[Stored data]
⁂

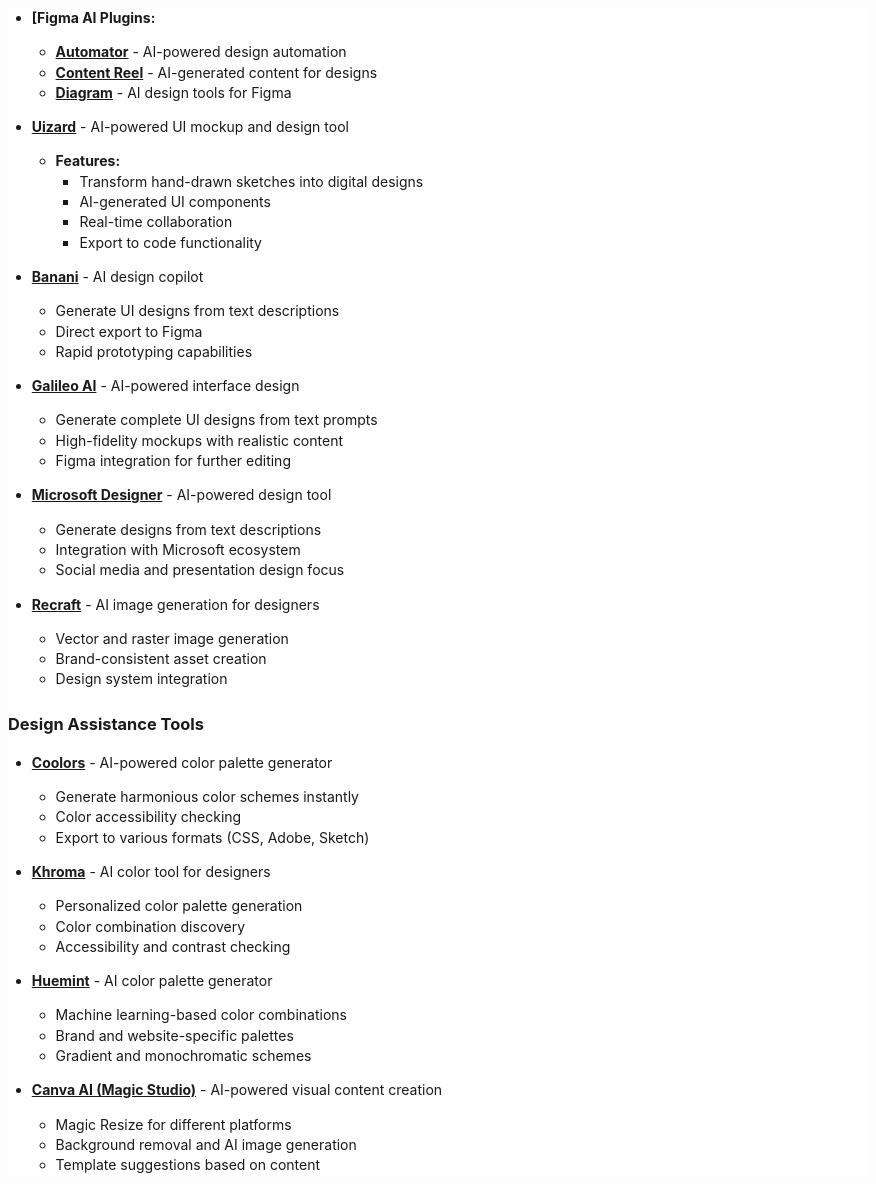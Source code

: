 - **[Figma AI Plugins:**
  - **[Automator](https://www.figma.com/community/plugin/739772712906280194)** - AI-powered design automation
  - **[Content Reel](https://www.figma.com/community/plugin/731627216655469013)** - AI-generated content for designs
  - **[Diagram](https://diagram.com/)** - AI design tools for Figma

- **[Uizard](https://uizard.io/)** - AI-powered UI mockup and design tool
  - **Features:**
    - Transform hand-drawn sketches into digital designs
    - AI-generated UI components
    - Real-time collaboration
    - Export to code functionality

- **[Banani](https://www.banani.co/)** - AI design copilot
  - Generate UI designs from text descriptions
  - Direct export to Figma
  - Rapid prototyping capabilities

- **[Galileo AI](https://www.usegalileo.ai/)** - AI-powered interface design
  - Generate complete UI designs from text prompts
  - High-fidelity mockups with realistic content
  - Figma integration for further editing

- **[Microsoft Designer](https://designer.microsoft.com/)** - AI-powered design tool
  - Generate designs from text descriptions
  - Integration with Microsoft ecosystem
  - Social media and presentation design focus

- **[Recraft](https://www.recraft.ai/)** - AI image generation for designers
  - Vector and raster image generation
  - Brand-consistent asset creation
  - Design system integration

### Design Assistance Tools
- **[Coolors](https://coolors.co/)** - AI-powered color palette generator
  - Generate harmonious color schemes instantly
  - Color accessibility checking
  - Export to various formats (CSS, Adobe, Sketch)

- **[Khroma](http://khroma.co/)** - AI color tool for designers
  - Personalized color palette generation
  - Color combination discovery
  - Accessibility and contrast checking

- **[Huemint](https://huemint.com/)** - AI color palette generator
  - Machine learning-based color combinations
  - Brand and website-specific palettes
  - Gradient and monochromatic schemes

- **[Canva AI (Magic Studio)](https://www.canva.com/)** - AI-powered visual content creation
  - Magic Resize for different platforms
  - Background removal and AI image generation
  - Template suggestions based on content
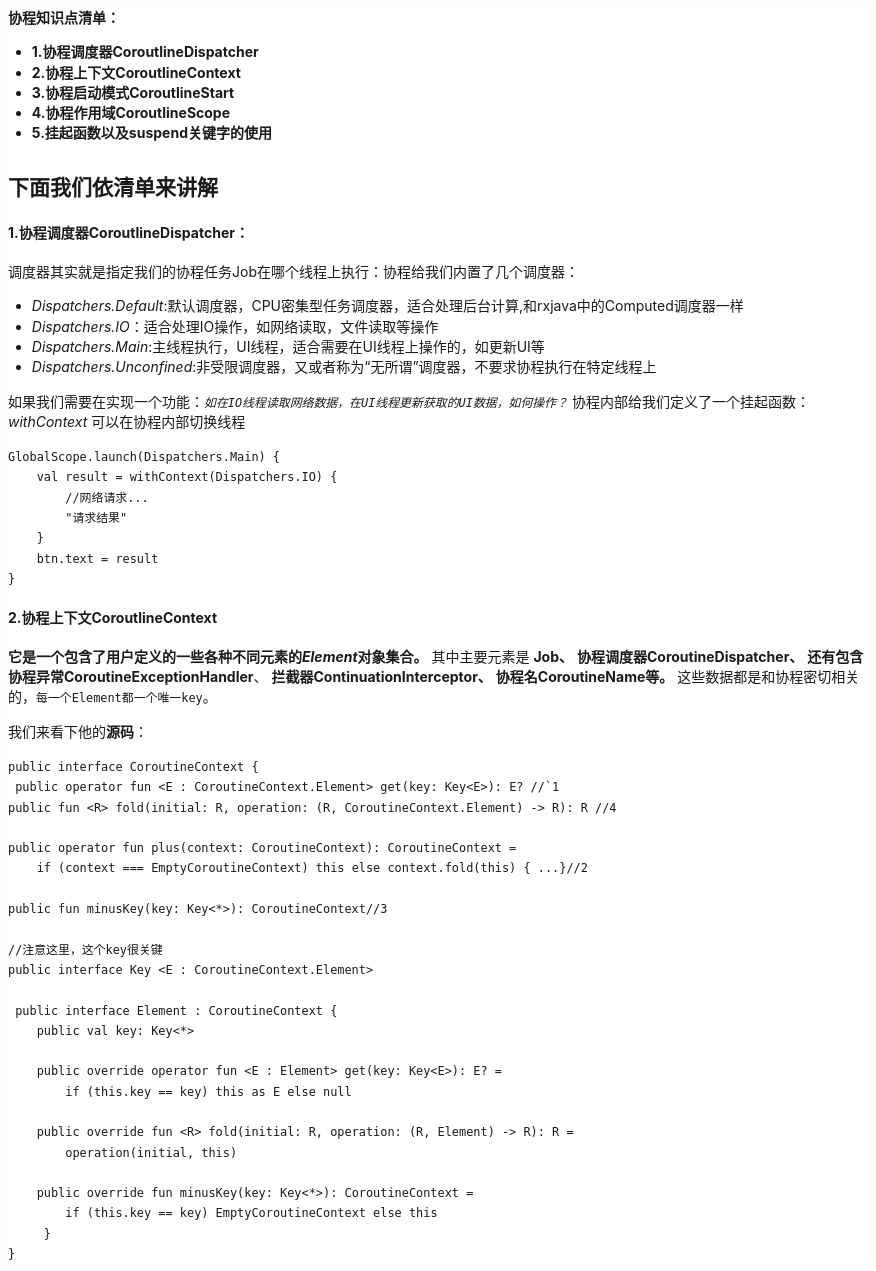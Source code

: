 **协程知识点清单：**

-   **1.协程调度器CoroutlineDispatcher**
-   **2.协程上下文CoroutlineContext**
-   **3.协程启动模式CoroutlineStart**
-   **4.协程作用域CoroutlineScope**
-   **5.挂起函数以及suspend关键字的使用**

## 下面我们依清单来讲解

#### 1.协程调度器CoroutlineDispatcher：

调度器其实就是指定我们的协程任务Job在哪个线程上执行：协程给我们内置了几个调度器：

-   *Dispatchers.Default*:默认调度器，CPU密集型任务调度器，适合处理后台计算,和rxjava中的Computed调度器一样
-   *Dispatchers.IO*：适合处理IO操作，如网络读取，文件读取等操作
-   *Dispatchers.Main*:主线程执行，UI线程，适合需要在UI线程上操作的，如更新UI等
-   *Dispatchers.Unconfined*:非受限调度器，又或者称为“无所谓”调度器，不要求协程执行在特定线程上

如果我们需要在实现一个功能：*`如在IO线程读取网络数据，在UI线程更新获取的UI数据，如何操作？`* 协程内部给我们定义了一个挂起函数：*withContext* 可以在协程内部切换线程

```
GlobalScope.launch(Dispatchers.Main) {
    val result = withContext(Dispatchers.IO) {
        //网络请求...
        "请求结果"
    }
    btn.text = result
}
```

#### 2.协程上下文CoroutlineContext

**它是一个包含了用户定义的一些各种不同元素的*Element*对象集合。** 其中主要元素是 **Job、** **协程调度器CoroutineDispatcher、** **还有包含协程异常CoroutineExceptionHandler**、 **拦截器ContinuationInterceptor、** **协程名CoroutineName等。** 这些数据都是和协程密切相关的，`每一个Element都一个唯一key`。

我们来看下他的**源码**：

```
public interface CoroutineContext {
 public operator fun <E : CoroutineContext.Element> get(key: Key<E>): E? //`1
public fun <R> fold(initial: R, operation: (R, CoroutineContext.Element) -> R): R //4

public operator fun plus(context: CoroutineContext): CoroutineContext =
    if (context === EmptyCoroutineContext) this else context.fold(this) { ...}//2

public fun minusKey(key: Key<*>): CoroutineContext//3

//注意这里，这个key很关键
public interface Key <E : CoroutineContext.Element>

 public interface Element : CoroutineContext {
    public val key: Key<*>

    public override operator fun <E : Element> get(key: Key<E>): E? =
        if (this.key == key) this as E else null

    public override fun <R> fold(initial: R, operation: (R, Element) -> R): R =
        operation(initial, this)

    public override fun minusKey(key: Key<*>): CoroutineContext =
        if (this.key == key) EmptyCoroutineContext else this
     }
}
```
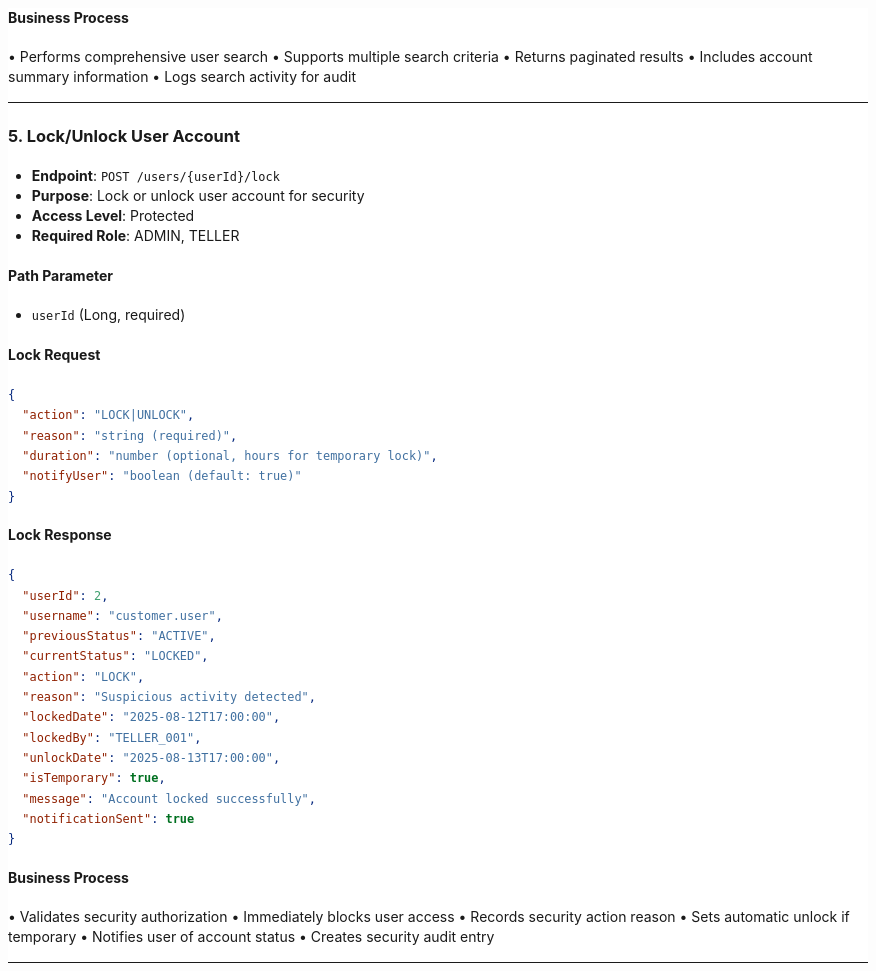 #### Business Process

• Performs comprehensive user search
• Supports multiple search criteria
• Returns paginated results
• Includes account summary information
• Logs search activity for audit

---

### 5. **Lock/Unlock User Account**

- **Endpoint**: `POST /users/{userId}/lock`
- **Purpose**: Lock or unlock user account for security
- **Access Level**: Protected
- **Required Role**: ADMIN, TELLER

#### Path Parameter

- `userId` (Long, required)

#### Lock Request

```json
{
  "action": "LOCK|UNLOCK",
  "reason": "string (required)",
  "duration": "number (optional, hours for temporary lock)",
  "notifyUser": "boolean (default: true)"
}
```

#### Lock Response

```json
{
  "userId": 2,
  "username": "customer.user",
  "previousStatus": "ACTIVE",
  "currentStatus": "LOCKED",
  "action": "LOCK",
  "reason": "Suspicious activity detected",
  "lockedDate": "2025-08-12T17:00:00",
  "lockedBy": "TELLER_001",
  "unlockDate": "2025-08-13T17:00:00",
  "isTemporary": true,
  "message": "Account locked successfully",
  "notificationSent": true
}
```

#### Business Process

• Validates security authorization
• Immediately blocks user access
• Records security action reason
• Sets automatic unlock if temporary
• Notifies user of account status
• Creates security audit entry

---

⁂

Write out once more the lines above beginning at the line with "- **Access Level**: Protected"; continue through the final line and stop there.

- **Access Level**: Protected
- **Required Role**: ADMIN, TELLER

#### Path Parameter

- `userId` (Long, required)

#### Lock Request

```json
{
  "action": "LOCK|UNLOCK",
  "reason": "string (required)",
  "duration": "number (optional, hours for temporary lock)",
  "notifyUser": "boolean (default: true)"
}
```

#### Lock Response

```json
{
  "userId": 2,
  "username": "customer.user",
  "previousStatus": "ACTIVE",
  "currentStatus": "LOCKED",
  "action": "LOCK",
  "reason": "Suspicious activity detected",
  "lockedDate": "2025-08-12T17:00:00",
  "lockedBy": "TELLER_001",
  "unlockDate": "2025-08-13T17:00:00",
  "isTemporary": true,
  "message": "Account locked successfully",
  "notificationSent": true
}
```

#### Business Process

• Validates security authorization
• Immediately blocks user access
• Records security action reason
• Sets automatic unlock if temporary
• Notifies user of account status
• Creates security audit entry

---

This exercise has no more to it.